[Plain-text document sources]
* * *

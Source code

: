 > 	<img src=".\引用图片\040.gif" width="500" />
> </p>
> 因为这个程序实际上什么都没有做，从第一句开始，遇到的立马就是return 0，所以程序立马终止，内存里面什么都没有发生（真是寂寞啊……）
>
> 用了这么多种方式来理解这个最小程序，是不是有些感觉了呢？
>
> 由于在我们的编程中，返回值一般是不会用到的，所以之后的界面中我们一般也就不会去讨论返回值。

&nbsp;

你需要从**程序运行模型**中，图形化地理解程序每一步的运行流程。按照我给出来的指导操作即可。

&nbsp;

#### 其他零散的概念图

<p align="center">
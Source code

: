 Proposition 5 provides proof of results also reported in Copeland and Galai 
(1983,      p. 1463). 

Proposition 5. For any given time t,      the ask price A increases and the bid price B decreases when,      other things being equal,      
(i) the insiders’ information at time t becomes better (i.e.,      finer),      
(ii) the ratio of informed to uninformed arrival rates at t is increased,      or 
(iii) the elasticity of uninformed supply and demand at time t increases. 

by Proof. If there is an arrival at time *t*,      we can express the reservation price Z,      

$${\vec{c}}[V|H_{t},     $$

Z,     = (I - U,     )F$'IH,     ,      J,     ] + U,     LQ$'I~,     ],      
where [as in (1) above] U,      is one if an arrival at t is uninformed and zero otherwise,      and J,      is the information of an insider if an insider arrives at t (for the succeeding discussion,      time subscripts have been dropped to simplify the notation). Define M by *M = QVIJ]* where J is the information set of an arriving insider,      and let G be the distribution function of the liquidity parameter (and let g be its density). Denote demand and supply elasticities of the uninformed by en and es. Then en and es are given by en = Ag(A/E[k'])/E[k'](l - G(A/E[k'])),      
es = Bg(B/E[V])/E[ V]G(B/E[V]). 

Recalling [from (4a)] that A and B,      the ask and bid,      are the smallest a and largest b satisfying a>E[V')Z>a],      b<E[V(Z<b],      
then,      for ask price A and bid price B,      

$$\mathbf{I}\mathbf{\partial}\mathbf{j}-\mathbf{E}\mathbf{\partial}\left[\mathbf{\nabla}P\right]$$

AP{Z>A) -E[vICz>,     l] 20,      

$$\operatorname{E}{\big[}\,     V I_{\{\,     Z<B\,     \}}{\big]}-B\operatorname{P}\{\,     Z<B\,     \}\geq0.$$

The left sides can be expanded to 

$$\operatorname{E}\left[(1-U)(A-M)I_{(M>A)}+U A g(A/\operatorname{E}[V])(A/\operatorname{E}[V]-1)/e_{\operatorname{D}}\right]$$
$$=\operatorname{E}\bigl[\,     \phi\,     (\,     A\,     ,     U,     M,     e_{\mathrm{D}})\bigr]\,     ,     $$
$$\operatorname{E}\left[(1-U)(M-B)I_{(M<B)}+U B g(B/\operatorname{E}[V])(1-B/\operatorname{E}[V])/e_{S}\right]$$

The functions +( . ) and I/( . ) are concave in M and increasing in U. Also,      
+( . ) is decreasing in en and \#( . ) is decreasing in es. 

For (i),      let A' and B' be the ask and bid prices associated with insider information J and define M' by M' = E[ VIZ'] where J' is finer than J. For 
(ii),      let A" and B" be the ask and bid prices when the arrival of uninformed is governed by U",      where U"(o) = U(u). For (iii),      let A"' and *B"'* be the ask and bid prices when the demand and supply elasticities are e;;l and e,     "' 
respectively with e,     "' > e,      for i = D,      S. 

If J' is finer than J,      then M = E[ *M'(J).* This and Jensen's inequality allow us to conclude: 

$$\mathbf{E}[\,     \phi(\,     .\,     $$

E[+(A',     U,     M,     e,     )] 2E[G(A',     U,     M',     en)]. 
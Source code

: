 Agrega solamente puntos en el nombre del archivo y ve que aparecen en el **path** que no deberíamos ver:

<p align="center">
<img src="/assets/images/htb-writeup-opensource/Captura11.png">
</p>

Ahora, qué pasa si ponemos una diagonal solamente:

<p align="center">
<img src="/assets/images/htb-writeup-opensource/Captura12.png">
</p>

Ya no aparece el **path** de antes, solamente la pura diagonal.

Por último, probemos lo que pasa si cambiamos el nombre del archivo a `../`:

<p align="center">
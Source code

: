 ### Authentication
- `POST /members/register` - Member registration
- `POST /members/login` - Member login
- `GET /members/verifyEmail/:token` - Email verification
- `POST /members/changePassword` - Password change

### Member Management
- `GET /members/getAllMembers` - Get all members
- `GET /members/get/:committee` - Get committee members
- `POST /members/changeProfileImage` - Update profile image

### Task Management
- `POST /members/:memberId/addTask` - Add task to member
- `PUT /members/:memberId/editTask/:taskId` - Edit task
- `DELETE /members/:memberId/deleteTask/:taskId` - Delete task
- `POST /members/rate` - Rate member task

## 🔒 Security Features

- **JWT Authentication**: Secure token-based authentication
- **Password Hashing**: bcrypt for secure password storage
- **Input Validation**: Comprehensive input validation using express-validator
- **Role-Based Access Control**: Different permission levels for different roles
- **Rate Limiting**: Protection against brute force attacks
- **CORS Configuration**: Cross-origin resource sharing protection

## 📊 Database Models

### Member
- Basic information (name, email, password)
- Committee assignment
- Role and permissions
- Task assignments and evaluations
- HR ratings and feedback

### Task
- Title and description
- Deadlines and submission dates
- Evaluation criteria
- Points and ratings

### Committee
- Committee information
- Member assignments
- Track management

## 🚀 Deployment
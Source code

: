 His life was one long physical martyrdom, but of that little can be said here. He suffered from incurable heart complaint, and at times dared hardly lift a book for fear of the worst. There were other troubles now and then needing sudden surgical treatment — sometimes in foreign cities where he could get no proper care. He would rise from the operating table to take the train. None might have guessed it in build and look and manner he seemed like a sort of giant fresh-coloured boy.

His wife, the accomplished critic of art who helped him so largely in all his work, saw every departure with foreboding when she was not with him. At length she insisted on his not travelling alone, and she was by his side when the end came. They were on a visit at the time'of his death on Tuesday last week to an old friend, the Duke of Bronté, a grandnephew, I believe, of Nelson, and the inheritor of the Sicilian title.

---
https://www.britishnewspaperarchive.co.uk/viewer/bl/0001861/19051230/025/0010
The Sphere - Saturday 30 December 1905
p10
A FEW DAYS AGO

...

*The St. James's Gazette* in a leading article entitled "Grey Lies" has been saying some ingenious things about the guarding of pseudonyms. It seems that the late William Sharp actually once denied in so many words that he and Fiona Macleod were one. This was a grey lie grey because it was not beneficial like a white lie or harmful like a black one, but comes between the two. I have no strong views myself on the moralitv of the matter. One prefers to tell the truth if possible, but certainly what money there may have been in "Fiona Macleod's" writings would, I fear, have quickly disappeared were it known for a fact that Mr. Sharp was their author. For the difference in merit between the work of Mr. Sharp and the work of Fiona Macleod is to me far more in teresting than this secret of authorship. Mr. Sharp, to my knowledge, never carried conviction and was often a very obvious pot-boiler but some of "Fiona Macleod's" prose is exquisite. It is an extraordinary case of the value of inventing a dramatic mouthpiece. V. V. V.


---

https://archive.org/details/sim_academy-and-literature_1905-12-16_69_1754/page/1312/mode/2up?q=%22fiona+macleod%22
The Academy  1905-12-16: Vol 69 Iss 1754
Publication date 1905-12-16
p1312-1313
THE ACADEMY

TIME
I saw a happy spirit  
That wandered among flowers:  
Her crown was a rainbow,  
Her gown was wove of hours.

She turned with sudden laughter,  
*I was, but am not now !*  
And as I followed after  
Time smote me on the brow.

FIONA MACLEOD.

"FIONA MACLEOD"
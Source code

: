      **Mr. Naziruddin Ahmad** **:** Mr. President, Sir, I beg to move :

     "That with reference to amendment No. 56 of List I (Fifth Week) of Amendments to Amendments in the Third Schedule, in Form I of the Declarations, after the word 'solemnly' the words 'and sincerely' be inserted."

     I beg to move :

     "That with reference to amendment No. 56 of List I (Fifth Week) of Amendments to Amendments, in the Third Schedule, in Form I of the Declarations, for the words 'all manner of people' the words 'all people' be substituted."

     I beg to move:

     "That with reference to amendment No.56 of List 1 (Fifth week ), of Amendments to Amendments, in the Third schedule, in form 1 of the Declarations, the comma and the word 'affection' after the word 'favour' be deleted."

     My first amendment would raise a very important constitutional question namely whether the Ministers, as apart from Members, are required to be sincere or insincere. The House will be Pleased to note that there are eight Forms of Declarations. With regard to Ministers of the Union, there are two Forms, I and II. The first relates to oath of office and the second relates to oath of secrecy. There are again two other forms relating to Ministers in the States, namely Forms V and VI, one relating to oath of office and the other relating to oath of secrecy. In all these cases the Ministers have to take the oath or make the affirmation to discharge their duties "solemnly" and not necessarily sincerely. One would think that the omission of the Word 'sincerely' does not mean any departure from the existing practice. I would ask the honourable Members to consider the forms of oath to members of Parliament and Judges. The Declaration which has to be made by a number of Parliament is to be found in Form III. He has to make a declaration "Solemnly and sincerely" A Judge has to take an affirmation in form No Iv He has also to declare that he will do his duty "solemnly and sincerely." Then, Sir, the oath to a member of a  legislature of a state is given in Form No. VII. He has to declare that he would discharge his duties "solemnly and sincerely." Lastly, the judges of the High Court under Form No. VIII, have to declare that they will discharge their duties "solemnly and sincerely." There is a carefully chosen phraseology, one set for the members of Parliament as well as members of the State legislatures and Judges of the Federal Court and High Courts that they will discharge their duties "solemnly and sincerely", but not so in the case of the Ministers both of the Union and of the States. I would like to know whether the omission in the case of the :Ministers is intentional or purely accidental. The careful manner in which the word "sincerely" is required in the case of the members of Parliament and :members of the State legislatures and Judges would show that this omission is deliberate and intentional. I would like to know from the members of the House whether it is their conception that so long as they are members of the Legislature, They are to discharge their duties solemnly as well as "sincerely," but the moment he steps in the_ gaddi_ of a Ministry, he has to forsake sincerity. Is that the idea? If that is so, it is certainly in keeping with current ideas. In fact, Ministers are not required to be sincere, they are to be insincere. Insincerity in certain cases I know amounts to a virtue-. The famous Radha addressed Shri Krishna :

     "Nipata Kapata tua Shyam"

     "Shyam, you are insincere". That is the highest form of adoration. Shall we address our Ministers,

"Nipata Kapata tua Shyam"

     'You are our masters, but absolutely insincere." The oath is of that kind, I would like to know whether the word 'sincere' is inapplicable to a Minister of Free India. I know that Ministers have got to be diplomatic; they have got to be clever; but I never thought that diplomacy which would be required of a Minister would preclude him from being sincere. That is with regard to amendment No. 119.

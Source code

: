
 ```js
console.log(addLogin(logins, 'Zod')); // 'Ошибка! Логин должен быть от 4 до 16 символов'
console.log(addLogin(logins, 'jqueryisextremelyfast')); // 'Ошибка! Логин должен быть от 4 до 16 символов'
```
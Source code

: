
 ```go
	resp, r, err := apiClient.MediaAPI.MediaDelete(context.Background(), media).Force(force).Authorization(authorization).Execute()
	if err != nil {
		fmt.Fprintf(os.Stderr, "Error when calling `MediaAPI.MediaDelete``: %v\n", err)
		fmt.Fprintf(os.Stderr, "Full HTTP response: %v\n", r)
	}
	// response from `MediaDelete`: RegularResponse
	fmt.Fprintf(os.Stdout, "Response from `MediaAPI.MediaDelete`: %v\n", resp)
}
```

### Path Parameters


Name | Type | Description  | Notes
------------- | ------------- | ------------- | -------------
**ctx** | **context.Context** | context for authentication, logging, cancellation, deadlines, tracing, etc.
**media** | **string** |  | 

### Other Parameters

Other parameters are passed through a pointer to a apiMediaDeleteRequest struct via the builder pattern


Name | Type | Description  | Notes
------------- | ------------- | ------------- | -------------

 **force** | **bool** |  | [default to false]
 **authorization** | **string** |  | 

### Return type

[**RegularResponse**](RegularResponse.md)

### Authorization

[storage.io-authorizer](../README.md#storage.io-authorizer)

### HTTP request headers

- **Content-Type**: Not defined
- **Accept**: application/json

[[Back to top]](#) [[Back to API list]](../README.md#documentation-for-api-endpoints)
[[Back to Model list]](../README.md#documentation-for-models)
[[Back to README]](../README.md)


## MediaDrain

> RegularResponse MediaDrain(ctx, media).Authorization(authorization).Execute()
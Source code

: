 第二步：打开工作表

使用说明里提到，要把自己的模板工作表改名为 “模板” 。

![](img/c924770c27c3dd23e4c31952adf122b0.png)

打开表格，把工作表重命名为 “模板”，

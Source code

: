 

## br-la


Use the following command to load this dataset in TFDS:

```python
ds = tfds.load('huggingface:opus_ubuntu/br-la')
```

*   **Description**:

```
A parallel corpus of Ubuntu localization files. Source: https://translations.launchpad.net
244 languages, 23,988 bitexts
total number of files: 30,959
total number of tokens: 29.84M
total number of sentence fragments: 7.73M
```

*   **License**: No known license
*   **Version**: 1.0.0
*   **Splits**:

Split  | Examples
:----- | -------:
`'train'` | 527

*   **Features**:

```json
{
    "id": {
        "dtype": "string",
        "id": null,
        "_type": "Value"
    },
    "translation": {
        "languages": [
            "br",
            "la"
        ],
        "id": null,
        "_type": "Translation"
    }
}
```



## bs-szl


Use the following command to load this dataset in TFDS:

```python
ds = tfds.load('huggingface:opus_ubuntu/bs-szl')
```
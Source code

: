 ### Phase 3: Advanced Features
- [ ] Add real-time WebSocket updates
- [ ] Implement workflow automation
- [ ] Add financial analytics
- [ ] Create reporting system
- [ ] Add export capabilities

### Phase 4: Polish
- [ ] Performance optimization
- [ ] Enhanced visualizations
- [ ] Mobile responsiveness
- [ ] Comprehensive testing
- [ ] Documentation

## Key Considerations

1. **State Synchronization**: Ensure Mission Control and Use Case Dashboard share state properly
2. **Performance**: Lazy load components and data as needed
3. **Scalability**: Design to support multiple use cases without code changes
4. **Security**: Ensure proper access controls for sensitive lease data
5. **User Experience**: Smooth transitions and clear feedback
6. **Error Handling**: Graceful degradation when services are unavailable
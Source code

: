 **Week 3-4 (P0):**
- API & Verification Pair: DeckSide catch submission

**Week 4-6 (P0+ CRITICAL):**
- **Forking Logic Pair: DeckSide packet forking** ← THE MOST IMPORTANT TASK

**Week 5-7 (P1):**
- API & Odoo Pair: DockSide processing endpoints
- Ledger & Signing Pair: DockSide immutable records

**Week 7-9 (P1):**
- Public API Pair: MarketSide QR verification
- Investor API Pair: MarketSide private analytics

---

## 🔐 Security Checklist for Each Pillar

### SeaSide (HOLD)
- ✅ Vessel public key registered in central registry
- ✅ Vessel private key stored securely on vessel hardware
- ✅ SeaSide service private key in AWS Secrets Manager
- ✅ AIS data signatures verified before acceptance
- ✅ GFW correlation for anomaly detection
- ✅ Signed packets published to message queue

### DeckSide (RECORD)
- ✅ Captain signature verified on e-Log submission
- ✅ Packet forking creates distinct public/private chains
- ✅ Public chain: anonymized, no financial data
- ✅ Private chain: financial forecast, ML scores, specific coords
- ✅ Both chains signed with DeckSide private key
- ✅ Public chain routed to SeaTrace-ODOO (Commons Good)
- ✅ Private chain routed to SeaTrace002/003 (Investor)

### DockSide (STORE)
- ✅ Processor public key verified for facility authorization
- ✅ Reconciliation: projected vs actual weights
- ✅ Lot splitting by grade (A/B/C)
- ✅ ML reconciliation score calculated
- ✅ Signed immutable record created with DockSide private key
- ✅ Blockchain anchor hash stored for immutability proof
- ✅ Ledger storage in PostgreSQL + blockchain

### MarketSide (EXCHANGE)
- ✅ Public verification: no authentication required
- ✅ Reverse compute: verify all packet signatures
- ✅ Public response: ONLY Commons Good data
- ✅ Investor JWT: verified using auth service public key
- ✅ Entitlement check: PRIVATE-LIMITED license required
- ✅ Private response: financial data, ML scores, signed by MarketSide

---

* * *

_The problem_
Each line above that holds the string "elasticities" should be copied and shown.

_Solution to this exercise_
where [as in (1) above] U,      is one if an arrival at t is uninformed and zero otherwise,      and J,      is the information of an insider if an insider arrives at t (for the succeeding discussion,      time subscripts have been dropped to simplify the notation). Define M by *M = QVIJ]* where J is the information set of an arriving insider,      and let G be the distribution function of the liquidity parameter (and let g be its density). Denote demand and supply elasticities of the uninformed by en and es. Then en and es are given by en = Ag(A/E[k'])/E[k'](l - G(A/E[k'])),      
(ii),      let A" and B" be the ask and bid prices when the arrival of uninformed is governed by U",      where U"(o) = U(u). For (iii),      let A"' and *B"'* be the ask and bid prices when the demand and supply elasticities are e;;l and e,     "' 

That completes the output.